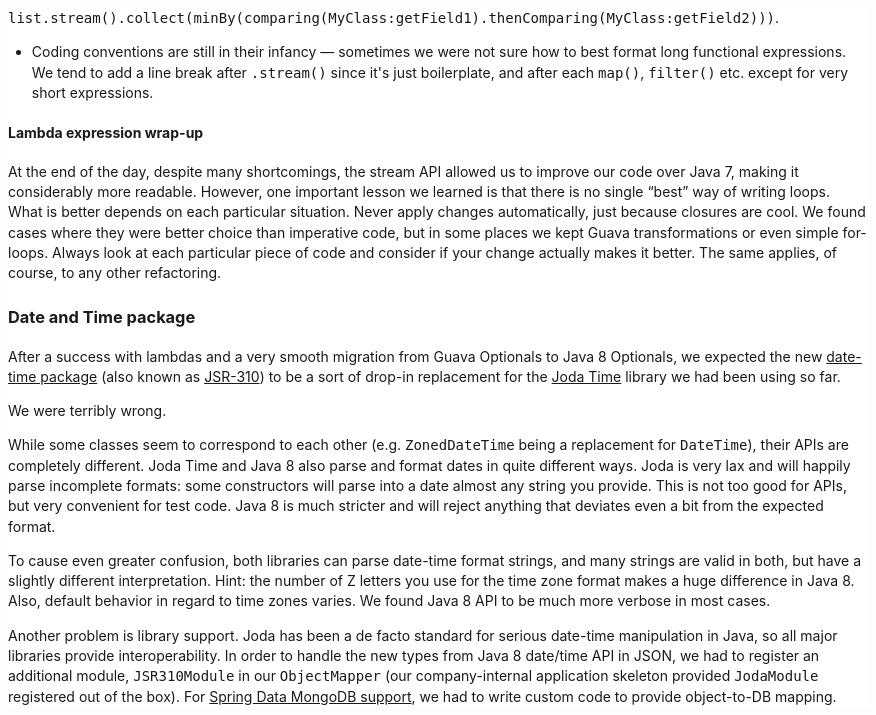 <tt>list.stream().collect(minBy(comparing(MyClass:getField1).thenComparing(MyClass:getField2)))</tt>.
* Coding conventions are still in their infancy — sometimes we were not sure how to best format long functional expressions. We tend to add
a line break after <tt>.stream()</tt> since it's just boilerplate, and after each <tt>map()</tt>, <tt>filter()</tt> etc. except for very short
expressions.

#### Lambda expression wrap-up
At the end of the day, despite many shortcomings, the stream API allowed us to improve our code over Java 7, making
it considerably more readable. However, one important lesson we learned is that there is no single “best” way of writing loops. What is better depends on each particular situation. Never
apply changes automatically, just because closures are cool. We found cases where they were better choice than imperative code, but in some places we kept
Guava transformations or even simple for-loops. Always look at each particular piece of code and consider if your change actually makes
it better. The same applies, of course, to any other refactoring.

### Date and Time package
After a success with lambdas and a very smooth migration from Guava Optionals to Java 8 Optionals, we expected the new
[date-time package](http://docs.oracle.com/javase/8/docs/technotes/guides/datetime/index.html) (also known as [JSR-310](https://jcp.org/en/jsr/detail?id=310)) to be a sort of drop-in replacement
for the [Joda Time](http://www.joda.org/joda-time/) library we had been using so far.

We were terribly wrong.

While some classes seem to correspond to each other (e.g. <tt>ZonedDateTime</tt> being a replacement for <tt>DateTime</tt>),
their APIs are completely different. Joda Time and Java 8 also parse and format dates in quite different ways. Joda is very lax and will
happily parse incomplete formats: some constructors will parse into a date almost any string you provide. This is not too good for
APIs, but very convenient for test code. Java 8 is much stricter and will reject anything that deviates even a bit from the expected format.

To cause even greater confusion, both libraries can parse date-time format strings, and many strings are valid in both, but have a slightly
different interpretation. Hint: the number of Z letters you use for the time zone format makes a huge difference in Java 8.
Also, default behavior in regard to time zones varies. We found Java 8 API to be much more verbose in most cases.

Another problem is library support. Joda has been a de facto standard for serious date-time manipulation in Java, so all major libraries
provide interoperability. In order to handle the new types from Java 8 date/time API in JSON, we had to register an additional module, <tt>JSR310Module</tt> in our <tt>ObjectMapper</tt>
(our company-internal application skeleton provided <tt>JodaModule</tt> registered out of the box). For
[Spring Data MongoDB support](http://projects.spring.io/spring-data-mongodb/), we had to write custom code to provide object-to-DB mapping.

__Problem to work on__
Look above for the line with "for the [Joda" and the line with "To cause even"; transcribe both and all lines in between, exactly, and nothing else.

__Exercise response__
for the [Joda Time](http://www.joda.org/joda-time/) library we had been using so far.

We were terribly wrong.

While some classes seem to correspond to each other (e.g. <tt>ZonedDateTime</tt> being a replacement for <tt>DateTime</tt>),
their APIs are completely different. Joda Time and Java 8 also parse and format dates in quite different ways. Joda is very lax and will
happily parse incomplete formats: some constructors will parse into a date almost any string you provide. This is not too good for
APIs, but very convenient for test code. Java 8 is much stricter and will reject anything that deviates even a bit from the expected format.

To cause even greater confusion, both libraries can parse date-time format strings, and many strings are valid in both, but have a slightly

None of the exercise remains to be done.